(Saved entries)
--- START ---
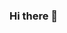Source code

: ### Hi there 👋

<!--
**tomsh5/tomsh5** is a ✨ _special_ ✨ repository because its `README.md` (this file) appears on your GitHub profile.
I'm Tom
Here are some ideas to get you started:

About Me




Tech Stack

<a href="url"><img src="http://url.to/image.png" align="left" height="48" width="48" ></a>


- 🔭 I’m currently working on ...
- 🌱 I’m currently learning ...
- 👯 I’m looking to collaborate on ...
- 🤔 I’m looking for help with ...
- 💬 Ask me about ...
- 📫 How to reach me: ...
- 😄 Pronouns: ...
- ⚡ Fun fact: ...
-->
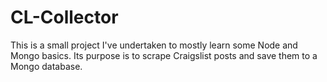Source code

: # CL-Collector
This is a small project I've undertaken to mostly learn some Node and Mongo basics. Its purpose is to scrape Craigslist posts and save them to a Mongo database.
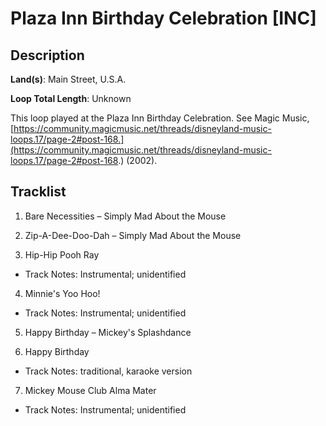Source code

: # Plaza Inn Birthday Celebration [INC]

## Description

**Land(s)**: Main Street, U.S.A.

**Loop Total Length**: Unknown

This loop played at the Plaza Inn Birthday Celebration. See Magic Music, [https://community.magicmusic.net/threads/disneyland-music-loops.17/page-2#post-168.](https://community.magicmusic.net/threads/disneyland-music-loops.17/page-2#post-168.) (2002).

## Tracklist

1. Bare Necessities – Simply Mad About the Mouse


2. Zip-A-Dee-Doo-Dah – Simply Mad About the Mouse


3. Hip-Hip Pooh Ray
- Track Notes: Instrumental; unidentified

4. Minnie's Yoo Hoo!
- Track Notes: Instrumental; unidentified

5. Happy Birthday – Mickey's Splashdance


6. Happy Birthday
- Track Notes: traditional, karaoke version

7. Mickey Mouse Club Alma Mater
- Track Notes: Instrumental; unidentified
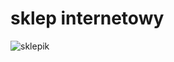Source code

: # sklep internetowy 
![sklepik](https://user-images.githubusercontent.com/33221805/84013346-149a1280-a979-11ea-8763-4935c264718a.png)
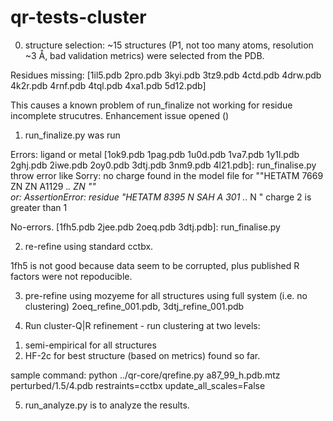 # qr-tests-cluster

0) structure selection: ~15 structures (P1, not too many atoms, resolution ~3 Å, bad validation metrics) were selected from the PDB.

Residues missing: 
[1il5.pdb 2pro.pdb 3kyi.pdb 3tz9.pdb 4ctd.pdb 4drw.pdb 4k2r.pdb 4rnf.pdb 4tql.pdb 4xa1.pdb 5d12.pdb] 

This causes a known problem of run_finalize not working for residue incomplete strucutres. Enhancement issue opened ()

1) run_finalize.py was run

Errors:
ligand or metal
[1ok9.pdb 1pag.pdb 1u0d.pdb 1va7.pdb 1y1l.pdb 2ghj.pdb 2iwe.pdb 2oy0.pdb 3dtj.pdb 3nm9.pdb 4l21.pdb]:
run_finalise.py throw error like 
     Sorry: no charge found in the model file for ""HETATM 7669 ZN    ZN A1129 .*.    ZN  ""   
or:
  AssertionError: residue "HETATM 8395  N   SAH A 301 .*.     N  " charge 2 is greater than 1

No-errors.
[1fh5.pdb 2jee.pdb 2oeq.pdb 3dtj.pdb]: run_finalise.py

2) re-refine using standard cctbx.

1fh5 is not good because data seem to be corrupted, plus published R factors were not repoducible.

3) pre-refine using mozyeme for all structures using full system (i.e. no clustering)
2oeq_refine_001.pdb, 3dtj_refine_001.pdb

4) Run cluster-Q|R refinement -  run clustering at two levels:
 1. semi-empirical  for all structures
 2. HF-2c for best structure (based on metrics) found so far. 

sample command:
python ../qr-core/qrefine.py a87_99_h.pdb.mtz perturbed/1.5/4.pdb restraints=cctbx update_all_scales=False


5) run_analyze.py is to analyze the results.
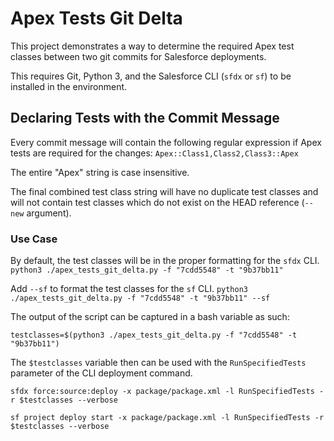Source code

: # Apex Tests Git Delta

This project demonstrates a way to determine the required Apex test classes between two git commits for Salesforce deployments.

This requires Git, Python 3, and the Salesforce CLI (`sfdx` or `sf`) to be installed in the environment.

## Declaring Tests with the Commit Message

Every commit message will contain the following regular expression if Apex tests are required for the changes:
`Apex::Class1,Class2,Class3::Apex`

The entire "Apex" string is case insensitive.

The final combined test class string will have no duplicate test classes and will not contain test classes
which do not exist on the HEAD reference (`--new` argument).

### Use Case
By default, the test classes will be in the proper formatting for the `sfdx` CLI.
`python3 ./apex_tests_git_delta.py -f "7cdd5548" -t "9b37bb11"`

Add `--sf` to format the test classes for the `sf` CLI.
`python3 ./apex_tests_git_delta.py -f "7cdd5548" -t "9b37bb11" --sf`

The output of the script can be captured in a bash variable as such:

`testclasses=$(python3 ./apex_tests_git_delta.py -f "7cdd5548" -t "9b37bb11")`

The `$testclasses` variable then can be used with the `RunSpecifiedTests` parameter of the CLI deployment command.

`sfdx force:source:deploy -x package/package.xml -l RunSpecifiedTests -r $testclasses --verbose`

`sf project deploy start -x package/package.xml -l RunSpecifiedTests -r $testclasses --verbose`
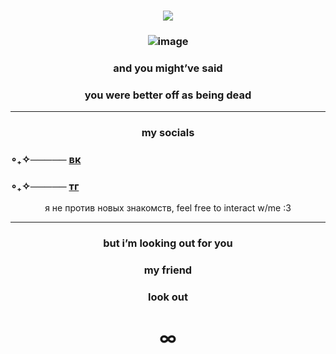 ### <p align="center"> ![](https://komarev.com/ghpvc/?username=kaizenyann&color=blue)
### <p align="center"> ![image](https://sun83-1.userapi.com/s/v1/if2/UUpee8Ybrfoe_oLQgTsjrvVgx8z-eae8LBpqIy1wIsyYmSKL2eq3mhixlAE0jdQyWnATzRBIRqo43sSRcryxE0I7.jpg?quality=95&as=32x12,48x18,72x26,108x40,160x59,240x88,360x132,480x176,540x198,640x234,720x264,1080x395,1280x469,1440x527,1920x703&from=bu&cs=1280x0)
### <p align="center">and you might’ve said 
### <p align="center">   you were better off as being dead
____ 

### <p align="center">my socials
### ∘₊✧───── [вк](https://vk.com/kaizenyan)
### ∘₊✧───── [тг](https://t.me/kaizenyan)
<p align="center"> я не против новых знакомств, feel free to interact w/me :3
  
____
  
### <p align="center"> but i’m looking out for you
### <p align="center"> my friend
### <p align="center"> look out
# <p align="center">∞

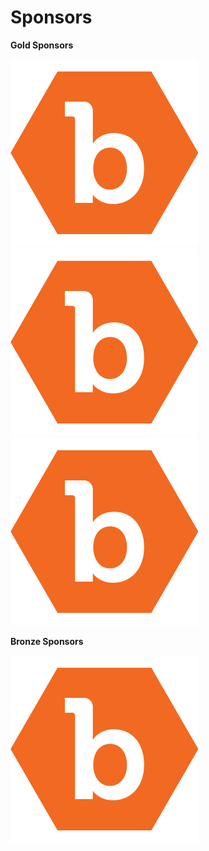 # Sponsors

**Gold Sponsors**

[![](../.gitbook/assets/bugcrowd.png)](https://www.bugcrowd.com)
[![](../.gitbook/assets/bugcrowd.png)](https://www.anlyz.co)
[![](../.gitbook/assets/bugcrowd.png)](https://www.securityinnovation.com)

**Bronze Sponsors**

[![](../.gitbook/assets/bugcrowd.png)](http://www.intouchworld.net)

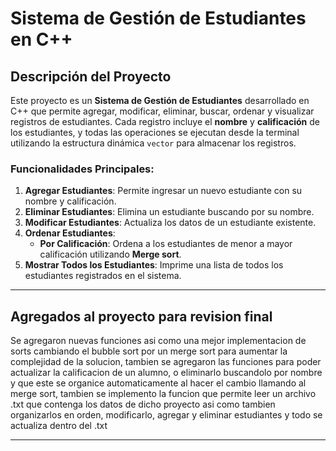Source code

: # Sistema de Gestión de Estudiantes en C++

## Descripción del Proyecto

Este proyecto es un **Sistema de Gestión de Estudiantes** desarrollado en C++ que permite agregar, modificar, eliminar, buscar, ordenar y visualizar registros de estudiantes. Cada registro incluye el **nombre** y **calificación** de los estudiantes, y todas las operaciones se ejecutan desde la terminal utilizando la estructura dinámica `vector` para almacenar los registros.

### Funcionalidades Principales:
1. **Agregar Estudiantes**: Permite ingresar un nuevo estudiante con su nombre y calificación.
2. **Eliminar Estudiantes**: Elimina un estudiante buscando por su nombre.
3. **Modificar Estudiantes**: Actualiza los datos de un estudiante existente.
5. **Ordenar Estudiantes**:
   - **Por Calificación**: Ordena a los estudiantes de menor a mayor calificación utilizando **Merge sort**.
6. **Mostrar Todos los Estudiantes**: Imprime una lista de todos los estudiantes registrados en el sistema.

---
## Agregados al proyecto para revision final

Se agregaron nuevas funciones asi como una mejor implementacion de sorts cambiando el bubble sort por un merge sort para aumentar la complejidad
de la solucion, tambien se agregaron las funciones para poder actualizar la calificacion de un alumno, o eliminarlo buscandolo por nombre y que este se organice 
automaticamente al hacer el cambio llamando al merge sort, tambien se implemento la funcion que permite leer un archivo .txt que contenga los datos de dicho proyecto asi 
como tambien organizarlos en orden, modificarlo, agregar y eliminar estudiantes y todo se actualiza dentro del .txt


---

  

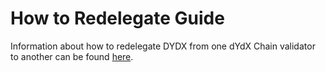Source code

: # How to Redelegate Guide

Information about how to redelegate DYDX from one dYdX Chain validator to another can be found [here](https://www.dydx.foundation/how-to-redelegate).
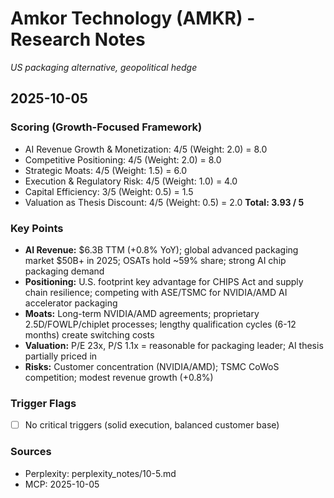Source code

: # Amkor Technology (AMKR) - Research Notes

*US packaging alternative, geopolitical hedge*

## 2025-10-05

### Scoring (Growth-Focused Framework)
- AI Revenue Growth & Monetization: 4/5 (Weight: 2.0) = 8.0
- Competitive Positioning: 4/5 (Weight: 2.0) = 8.0
- Strategic Moats: 4/5 (Weight: 1.5) = 6.0
- Execution & Regulatory Risk: 4/5 (Weight: 1.0) = 4.0
- Capital Efficiency: 3/5 (Weight: 0.5) = 1.5
- Valuation as Thesis Discount: 4/5 (Weight: 0.5) = 2.0
**Total: 3.93 / 5**

### Key Points
- **AI Revenue:** $6.3B TTM (+0.8% YoY); global advanced packaging market $50B+ in 2025; OSATs hold ~59% share; strong AI chip packaging demand
- **Positioning:** U.S. footprint key advantage for CHIPS Act and supply chain resilience; competing with ASE/TSMC for NVIDIA/AMD AI accelerator packaging
- **Moats:** Long-term NVIDIA/AMD agreements; proprietary 2.5D/FOWLP/chiplet processes; lengthy qualification cycles (6-12 months) create switching costs
- **Valuation:** P/E 23x, P/S 1.1x = reasonable for packaging leader; AI thesis partially priced in
- **Risks:** Customer concentration (NVIDIA/AMD); TSMC CoWoS competition; modest revenue growth (+0.8%)

### Trigger Flags
- [ ] No critical triggers (solid execution, balanced customer base)

### Sources
- Perplexity: perplexity_notes/10-5.md
- MCP: 2025-10-05
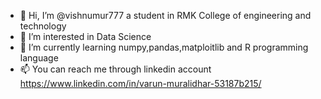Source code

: - 👋 Hi, I’m @vishnumur777 a student in RMK College of engineering and technology
- 👀 I’m interested in Data Science
- 🌱 I’m currently learning numpy,pandas,matploitlib and R programming language
- 📫 You can reach me through linkedin account https://www.linkedin.com/in/varun-muralidhar-53187b215/

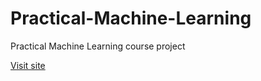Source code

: # Practical-Machine-Learning
Practical Machine Learning course project

[Visit site](https://basbiezemans.github.io/practical-machine-learning)
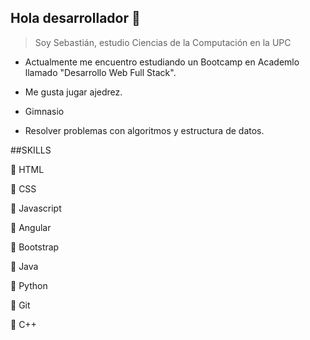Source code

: ## Hola desarrollador :wave:

> Soy Sebastián, estudio Ciencias de la Computación en la UPC

* Actualmente me encuentro estudiando un Bootcamp en Academlo llamado "Desarrollo Web Full Stack".

* Me gusta jugar ajedrez.

* Gimnasio

* Resolver problemas con algoritmos y estructura de datos.

##SKILLS

:diamond_shape_with_a_dot_inside: HTML

:diamond_shape_with_a_dot_inside: CSS

:diamond_shape_with_a_dot_inside: Javascript

:diamond_shape_with_a_dot_inside: Angular

:diamond_shape_with_a_dot_inside: Bootstrap

:diamond_shape_with_a_dot_inside: Java

:diamond_shape_with_a_dot_inside: Python

:diamond_shape_with_a_dot_inside: Git

:diamond_shape_with_a_dot_inside: C++



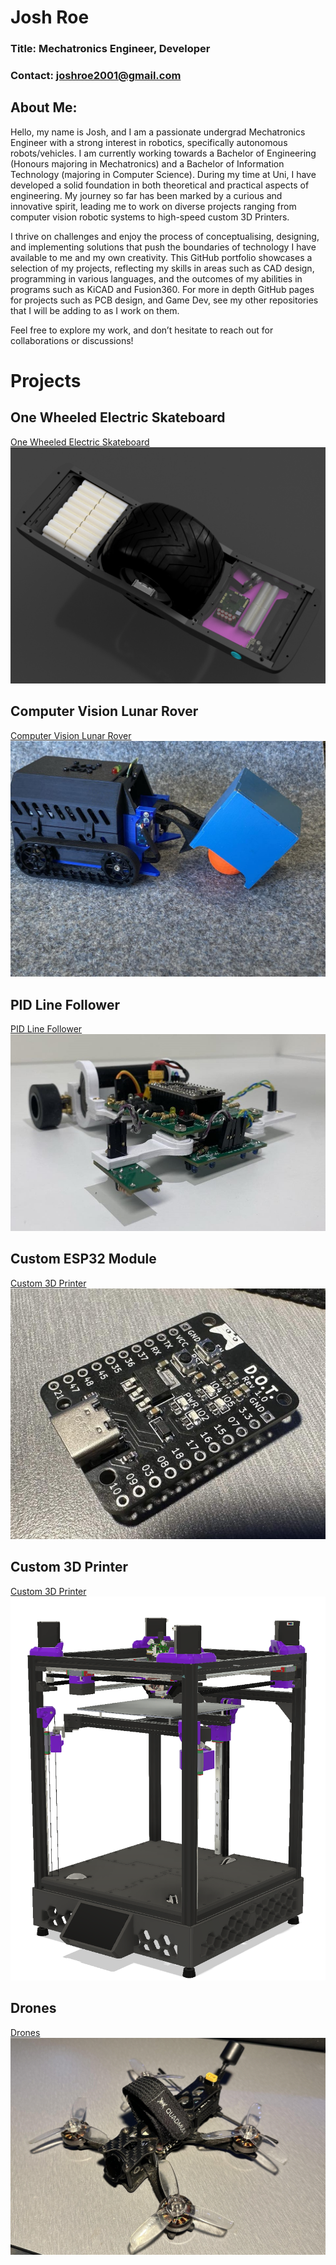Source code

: # Josh Roe

### Title: Mechatronics Engineer, Developer
### Contact: joshroe2001@gmail.com

## About Me:
Hello, my name is Josh, and I am a passionate undergrad Mechatronics Engineer with a strong interest in robotics, specifically autonomous robots/vehicles. I am currently working towards a Bachelor of Engineering (Honours majoring in Mechatronics) and a Bachelor of Information Technology (majoring in Computer Science). During my time at Uni, I have developed a solid foundation in both theoretical and practical aspects of engineering. My journey so far has been marked by a curious and innovative spirit, leading me to work on diverse projects ranging from computer vision robotic systems to high-speed custom 3D Printers.

I thrive on challenges and enjoy the process of conceptualising, designing, and implementing solutions that push the boundaries of technology I have available to me and my own creativity. This GitHub portfolio showcases a selection of my projects, reflecting my skills in areas such as CAD design, programming in various languages, and the outcomes of my abilities in programs such as KiCAD and Fusion360. For more in depth GitHub pages for projects such as PCB design, and Game Dev, see my other repositories that I will be adding to as I work on them.

Feel free to explore my work, and don’t hesitate to reach out for collaborations or discussions!

# Projects

## One Wheeled Electric Skateboard

[One Wheeled Electric Skateboard](Self_Balancing_Electric_Skateboard/)
![One Wheeled Electric Skateboard](Self_Balancing_Electric_Skateboard/V2XR3.png)

## Computer Vision Lunar Rover

[Computer Vision Lunar Rover](Computer_Vision_Lunar_Rover/)
![Computer Vision Lunar Rover](Images/LunarRobot.jpg)

## PID Line Follower

[PID Line Follower](Line_Following_Robot/)
![PID Line Follower](Images/LineFollower.jpg)

## Custom ESP32 Module

[Custom 3D Printer](Custom_ESP32_Dev_Board/)  
![Custom 3D Printer](Images/DOT_ESP32_3.jpg)

## Custom 3D Printer

[Custom 3D Printer](Custom_3D_Printer/)
![Custom 3D Printer](Images/Printer.png)

## Drones

[Drones](Drones/)
![Drones](Images/Drone.jpg)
--- END ---
**What you need to do**
Leaving out the pictures, print each line of the records above from the first up to and including the one that contains "3. Hip-Hip Pooh Ray", exactly as written.

**Output below**
Source code

: ### Hi there 👋

<!--
**tomsh5/tomsh5** is a ✨ _special_ ✨ repository because its `README.md` (this file) appears on your GitHub profile.
I'm Tom
Here are some ideas to get you started:

About Me




Tech Stack

<a href="url"><img src="http://url.to/image.png" align="left" height="48" width="48" ></a>


- 🔭 I’m currently working on ...
- 🌱 I’m currently learning ...
- 👯 I’m looking to collaborate on ...
- 🤔 I’m looking for help with ...
- 💬 Ask me about ...
- 📫 How to reach me: ...
- 😄 Pronouns: ...
- ⚡ Fun fact: ...
-->
Source code

: # CL-Collector
This is a small project I've undertaken to mostly learn some Node and Mongo basics. Its purpose is to scrape Craigslist posts and save them to a Mongo database.
Source code

: # Plaza Inn Birthday Celebration [INC]

## Description

**Land(s)**: Main Street, U.S.A.

**Loop Total Length**: Unknown

This loop played at the Plaza Inn Birthday Celebration. See Magic Music, [https://community.magicmusic.net/threads/disneyland-music-loops.17/page-2#post-168.](https://community.magicmusic.net/threads/disneyland-music-loops.17/page-2#post-168.) (2002).

## Tracklist

1. Bare Necessities – Simply Mad About the Mouse


2. Zip-A-Dee-Doo-Dah – Simply Mad About the Mouse


3. Hip-Hip Pooh Ray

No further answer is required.